Figure 1: Web Service proxies and stubs

The following example shows how to create a simple web service using Microsoft's .NET platform. Any common language runtime (CLR) conformant language can be used to implement a web service, in this example we use the new C# language. Methods that are to be exposed as part of the web service are marked with a WebMethod attribute.

<%@ WebService Language="C#" Class="MathService" %>

public class MathService {
     [ WebMethod ]
     public int Add(int num1, int num2) {
          return num1+num2;
     }
}

From this information, a WSDL specification can be automatically generated (click here to view MathService.wsdl). Given a WSDL specification, a utility program can used to create a client proxy class for accessing the web service.  

public class MathServiceProxy : System.Web.Services.Protocols.SoapHttpClientProtocol {
    
    public MathService() {
        this.Url = "http://www.servername.com/LocalPath/MathService.asmx";
    }
    
    public int Add(int num1, int num2) {
        object[] results = this.Invoke("Add", new object[] {num1, num2});
        return ((int)(results[0]));
    }
    
    public System.IAsyncResult BeginAdd(int num1, int num2, 
                                        System.AsyncCallback callback, object asyncState) {
        return this.BeginInvoke("Add", new object[] {num1, num2}, callback, asyncState);
    }
    
    public int EndAdd(System.IAsyncResult asyncResult) {
        object[] results = this.EndInvoke(asyncResult);
        return ((int)(results[0]));
    }
}
The following example shows how this proxy class can be used to invoke web methods synchronously or asynchronously.
class ExampleClient
{
    static MathService mathProxy = new MathServiceProxy();
	
    static void Main(string[] args) {
        // invoke Add method synchronously 
        int result = mathProxy.Add(1, 2);
        Console.WriteLine("1 + 2 = {0}", result);

        // invoke Add method asynchronously
        IAsyncResult resultHandle = mathProxy.BeginAdd(1, 2, new AsyncCallback(MyHandler), 
                                                       new int[] {1, 2});
		
        // processing continues without a result ...

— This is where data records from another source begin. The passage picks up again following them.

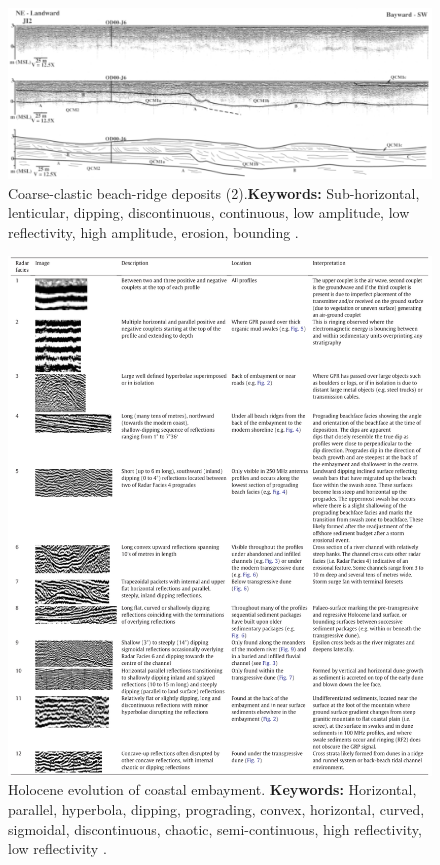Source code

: \begin{landscape}
  \begin{figure}[h!]
    \centering
    \includegraphics[width=0.9\linewidth]{Figures/0.2GPR/neal2003_2.png}
    \caption[Coarse-clastic beach-ridge deposits (2).]{Coarse-clastic beach-ridge deposits (2).\textbf{Keywords: } Sub-horizontal, lenticular, dipping, discontinuous, continuous, low amplitude, low reflectivity, high amplitude, erosion, bounding \citep{Neal2003}.}
    \label{fig:Neal2003-2}
\end{figure}  
\end{landscape}

\begin{figure}[h!]
    \centering
    \includegraphics[width=0.9\linewidth]{Figures/0.2GPR/Gourmanis2020_coastal.png}
    \caption[Holocene evolution of coastal embayment.]{Holocene evolution of coastal embayment. \textbf{Keywords: } Horizontal, parallel, hyperbola, dipping, prograding, convex, horizontal, curved, sigmoidal, discontinuous, chaotic, semi-continuous, high reflectivity, low reflectivity \citep{Guramanis2020}.}
    \label{fig:Gourmanis2020-1}
\end{figure}

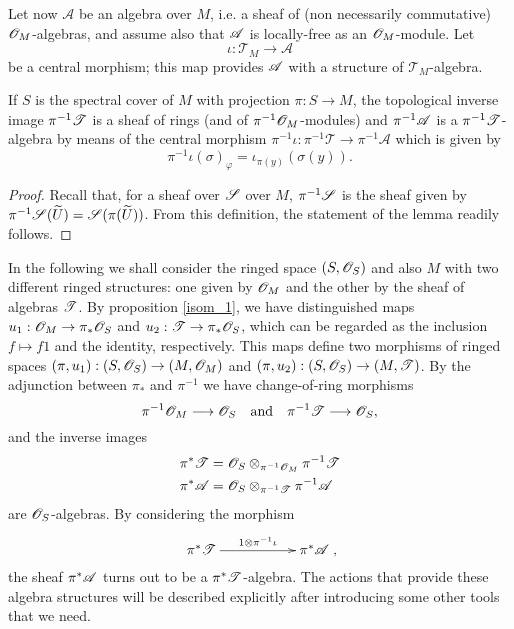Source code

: Let now $\mathscr{A}$ be an algebra over $M$, i.e. a sheaf of (non necessarily commutative) $\mathscr{O}_M$-algebras, and assume also that $\mathscr{A}$ is locally-free as an $\mathscr{O}_M$-module. Let
$$\iota :\mathscr{T}_M\longrightarrow \mathscr{A}$$
be a central morphism; this map provides $\mathscr{A}$ with a structure of $\mathscr{T}_M$-algebra.

\begin{lemma}
If $S$ is the spectral cover of $M$ with projection $\pi :S\rightarrow M$, the topological inverse image $\pi^{-1}\mathscr{T}$ is a sheaf of rings (and of $\pi^{-1}\mathscr{O}_M$-modules) and $\pi^{-1}\mathscr{A}$ is a $\pi^{-1}\mathscr{T}$-algebra by means of the central morphism $\pi^{-1}\iota :\pi^{-1}\mathscr{T}\longrightarrow \pi^{-1}\mathscr{A}$ which is given by
$$\pi^{-1}\iota (\sigma )_{\varphi }=\iota_{\pi (y)}(\sigma (y)).$$
\end{lemma}
\begin{proof}
Recall that, for a sheaf over $\mathscr{S}$ over $M$, $\pi^{-1}\mathscr{S}$ is the sheaf given by $\pi^{-1}\mathscr{S}(\widetilde{U})=\mathscr{S}(\pi (\widetilde{U}))$. From this definition, the statement of the lemma readily follows.
\end{proof}

In the following we shall consider the ringed space $(S,\mathscr{O}_S)$ and also $M$ with two different ringed structures: one given by $\mathscr{O}_M$ and the other by the sheaf of algebras $\mathscr{T}$. By proposition \ref{isom_1}, we have distinguished maps $u_1:\mathscr{O}_M\to \pi_*\mathscr{O}_S$ and $u_2:\mathscr{T}\to \pi_*\mathscr{O}_S$, which can be regarded as the inclusion $f\mapsto f1$ and the identity, respectively. This maps define two morphisms of ringed spaces $(\pi ,u_1):(S,\mathscr{O}_S)\to (M,\mathscr{O}_M)$ and $(\pi ,u_2):(S,\mathscr{O}_S)\to (M,\mathscr{T})$. By the adjunction between $\pi_*$ and $\pi^{-1}$ we have change-of-ring morphisms
\begin{equation}\label{change_of_rings}
\pi^{-1}\mathscr{O}_M\longrightarrow \mathscr{O}_S \quad \text{and} \quad \pi^{-1}\mathscr{T}\longrightarrow \mathscr{O}_S,
\end{equation}
and the inverse images
$$
\begin{aligned}
\pi^*\mathscr{T} &= \mathscr{O}_S\otimes_{\pi^{-1}\mathscr{O}_M}\pi^{-1}\mathscr{T} \\
\pi^*\mathscr{A}   &= \mathscr{O}_S\otimes_{\pi^{-1}\mathscr{T}}\pi^{-1}\mathscr{A} \\
\end{aligned}
$$
are $\mathscr{O}_S$-algebras. By considering the morphism
$$
\xymatrix{
\pi^*\scr{T} \ar[rr]^{1\otimes \pi^{-1}\iota} && \pi^*\scr{A} },$$
the sheaf $\pi^*\mathscr{A}$ turns out to be a $\pi^*\mathscr{T}$-algebra. The actions that provide these algebra structures will be described explicitly after introducing some other tools that we need.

        // later, can block until result becomes available
        resultHandle.AsyncWaitHandle.WaitOne();
        // ...
    }

    // callback function used to process asynchronous results
    static void MyHandler(IAsyncResult ar) {
        int [] savedState = (int[]) ar.AsyncState;
        int result = mathProxy.EndAdd(ar);
        Console.WriteLine("{0} + {1} = {2}", savedState[0], savedState[1], result);
    }
}

Invoking web methods asynchronously is obviously more complex than invoking them synchronously, however, it conforms to the design pattern used for asynchronous operations throughout the .NET platform, and will therefore soon be familiar to many programmers.

4 Parallel Computing using Web Services

Web services allow clients to initiate a computation on a remote computer and to have the results of that computation returned. Web services were mainly designed to support distributed/client-server type applications. If, however, web methods are invoked asynchronously on a number of different server machines at the same time, then parallel computation can be achieved. Note, this is atypical of client-server computing, normally a large number of clients access a single server; here we have each client accessing a large number of servers.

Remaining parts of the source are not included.